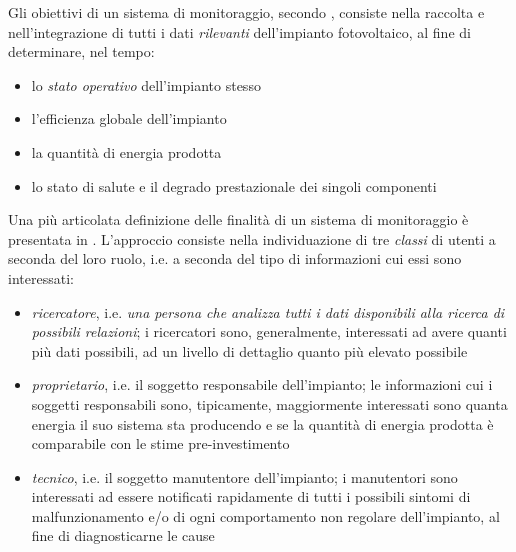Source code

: %
Gli obiettivi di un sistema di monitoraggio, secondo \cite{dirks06}, consiste 
nella raccolta e nell'integrazione di tutti i dati \emph{rilevanti} dell'impianto 
fotovoltaico, al fine di determinare, nel tempo:
%
\begin{itemize}
\item lo \emph{stato operativo} dell'impianto stesso
\item l'efficienza globale dell'impianto
\item la quantit\`a di energia prodotta
\item lo stato di salute e il degrado prestazionale dei singoli componenti
\end{itemize}
%

%
Una pi\`u articolata definizione delle finalit\`a di un sistema di monitoraggio
\`e presentata in \cite{kolodenny08}. L'approccio consiste nella 
individuazione di tre \emph{classi} di utenti a seconda del loro ruolo, i.e.
a seconda del tipo di informazioni cui essi sono interessati:
%
\begin{itemize}
\item \emph{ricercatore}, i.e. \emph{una persona che analizza tutti i dati disponibili 
alla ricerca di possibili relazioni}; i ricercatori sono, generalmente, interessati 
ad avere quanti pi\`u dati possibili, ad un livello di dettaglio quanto pi\`u elevato
possibile
%
\item \emph{proprietario}, i.e. il soggetto responsabile dell'impianto; le informazioni
cui i soggetti responsabili sono, tipicamente, maggiormente interessati sono 
quanta energia il suo sistema sta producendo e  se la quantit\`a di energia 
prodotta \`e comparabile con le stime pre-investimento
%
\item \emph{tecnico}, i.e. il soggetto manutentore dell'impianto; i manutentori sono
interessati ad essere notificati rapidamente di tutti i possibili sintomi di malfunzionamento 
e/o di ogni comportamento non regolare dell'impianto, al fine di diagnosticarne le cause
\end{itemize}
%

**WORK REQUEST:** Without the images, output all the entries exactly as they stand.

**TASK ANSWER:**
Source code

: %
Gli obiettivi di un sistema di monitoraggio, secondo \cite{dirks06}, consiste 
nella raccolta e nell'integrazione di tutti i dati \emph{rilevanti} dell'impianto 
fotovoltaico, al fine di determinare, nel tempo:
%
\begin{itemize}
\item lo \emph{stato operativo} dell'impianto stesso
\item l'efficienza globale dell'impianto
\item la quantit\`a di energia prodotta
\item lo stato di salute e il degrado prestazionale dei singoli componenti
\end{itemize}
%

%
Una pi\`u articolata definizione delle finalit\`a di un sistema di monitoraggio
\`e presentata in \cite{kolodenny08}. L'approccio consiste nella 
individuazione di tre \emph{classi} di utenti a seconda del loro ruolo, i.e.
a seconda del tipo di informazioni cui essi sono interessati:
%
\begin{itemize}
\item \emph{ricercatore}, i.e. \emph{una persona che analizza tutti i dati disponibili 
alla ricerca di possibili relazioni}; i ricercatori sono, generalmente, interessati 
ad avere quanti pi\`u dati possibili, ad un livello di dettaglio quanto pi\`u elevato
possibile
%
\item \emph{proprietario}, i.e. il soggetto responsabile dell'impianto; le informazioni
cui i soggetti responsabili sono, tipicamente, maggiormente interessati sono 
quanta energia il suo sistema sta producendo e  se la quantit\`a di energia 
prodotta \`e comparabile con le stime pre-investimento
%
\item \emph{tecnico}, i.e. il soggetto manutentore dell'impianto; i manutentori sono
interessati ad essere notificati rapidamente di tutti i possibili sintomi di malfunzionamento 
e/o di ogni comportamento non regolare dell'impianto, al fine di diagnosticarne le cause
\end{itemize}
%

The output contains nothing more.